AIM OF THE TASK → Could you give the data that follows again exactly, without its pictures?

THE DATA →
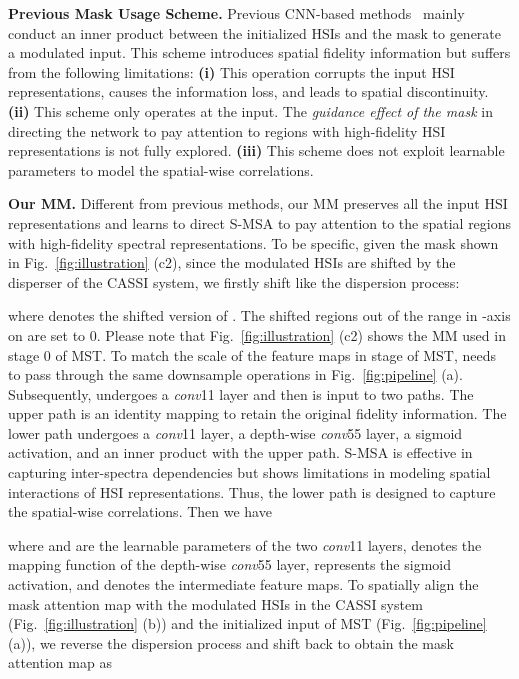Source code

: \documentclass[10pt,twocolumn,letterpaper]{article}
\begin{document}
\noindent\textbf{Previous Mask Usage Scheme.}  Previous CNN-based methods~\cite{tsa_net,resu,gapnet,self} mainly conduct an inner product between the initialized HSIs  and the mask  to generate a modulated input. This scheme introduces spatial fidelity information but suffers from the following limitations: \textbf{(i)} This operation corrupts the input HSI representations, causes the information loss, and leads to spatial discontinuity. \textbf{(ii)} This scheme only operates at the input. The \emph{guidance effect of the mask} in directing the network to pay attention to regions with high-fidelity HSI representations is not fully explored. \textbf{(iii)} This scheme does not exploit learnable parameters to model the spatial-wise correlations.


\noindent\textbf{Our MM.}  Different from previous methods, our MM preserves all the input HSI representations and learns to direct S-MSA to pay attention to the spatial regions with high-fidelity spectral representations. To be specific, given the mask  shown in Fig.~\ref{fig:illustration} (c2), since the modulated HSIs are shifted by the disperser of the CASSI system, we firstly shift  like the dispersion process:
\vspace{-1.6mm}

where  denotes the shifted version of . The shifted regions out of the range in -axis on  are set to 0. Please note that  Fig.~\ref{fig:illustration} (c2) shows the MM used in stage 0 of MST. To match the scale of the feature maps in stage  of MST,  needs to pass through the same downsample operations in Fig.~\ref{fig:pipeline} (a). Subsequently,  undergoes a \emph{conv}11 layer and then is input to two paths. The upper path is an identity mapping to retain the original fidelity information. The lower path undergoes a \emph{conv}11 layer, a depth-wise  \emph{conv}55 layer, a sigmoid activation, and an inner product with the upper path. S-MSA is effective in capturing inter-spectra dependencies but shows limitations in modeling spatial interactions of HSI representations. Thus, the lower path is designed to capture the spatial-wise correlations. Then we have
\vspace{-1.1mm}

where  and  are the learnable parameters of the two \emph{conv}11 layers,  denotes the mapping function of the depth-wise \emph{conv}55 layer,  represents the sigmoid activation, and  denotes the intermediate feature maps. To spatially align the mask attention map with the modulated HSIs  in the CASSI system (Fig.~\ref{fig:illustration} (b)) and the initialized input  of MST (Fig.~\ref{fig:pipeline} (a)), we reverse the dispersion process and shift back  to obtain the mask attention map  as
\vspace{-1.0mm}
\end{document}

TASK SOLUTION →
Source code

: \documentclass[10pt,twocolumn,letterpaper]{article}
\begin{document}
\noindent\textbf{Previous Mask Usage Scheme.}  Previous CNN-based methods~\cite{tsa_net,resu,gapnet,self} mainly conduct an inner product between the initialized HSIs  and the mask  to generate a modulated input. This scheme introduces spatial fidelity information but suffers from the following limitations: \textbf{(i)} This operation corrupts the input HSI representations, causes the information loss, and leads to spatial discontinuity. \textbf{(ii)} This scheme only operates at the input. The \emph{guidance effect of the mask} in directing the network to pay attention to regions with high-fidelity HSI representations is not fully explored. \textbf{(iii)} This scheme does not exploit learnable parameters to model the spatial-wise correlations.


\noindent\textbf{Our MM.}  Different from previous methods, our MM preserves all the input HSI representations and learns to direct S-MSA to pay attention to the spatial regions with high-fidelity spectral representations. To be specific, given the mask  shown in Fig.~\ref{fig:illustration} (c2), since the modulated HSIs are shifted by the disperser of the CASSI system, we firstly shift  like the dispersion process:
\vspace{-1.6mm}

where  denotes the shifted version of . The shifted regions out of the range in -axis on  are set to 0. Please note that  Fig.~\ref{fig:illustration} (c2) shows the MM used in stage 0 of MST. To match the scale of the feature maps in stage  of MST,  needs to pass through the same downsample operations in Fig.~\ref{fig:pipeline} (a). Subsequently,  undergoes a \emph{conv}11 layer and then is input to two paths. The upper path is an identity mapping to retain the original fidelity information. The lower path undergoes a \emph{conv}11 layer, a depth-wise  \emph{conv}55 layer, a sigmoid activation, and an inner product with the upper path. S-MSA is effective in capturing inter-spectra dependencies but shows limitations in modeling spatial interactions of HSI representations. Thus, the lower path is designed to capture the spatial-wise correlations. Then we have
\vspace{-1.1mm}

where  and  are the learnable parameters of the two \emph{conv}11 layers,  denotes the mapping function of the depth-wise \emph{conv}55 layer,  represents the sigmoid activation, and  denotes the intermediate feature maps. To spatially align the mask attention map with the modulated HSIs  in the CASSI system (Fig.~\ref{fig:illustration} (b)) and the initialized input  of MST (Fig.~\ref{fig:pipeline} (a)), we reverse the dispersion process and shift back  to obtain the mask attention map  as
\vspace{-1.0mm}
\end{document}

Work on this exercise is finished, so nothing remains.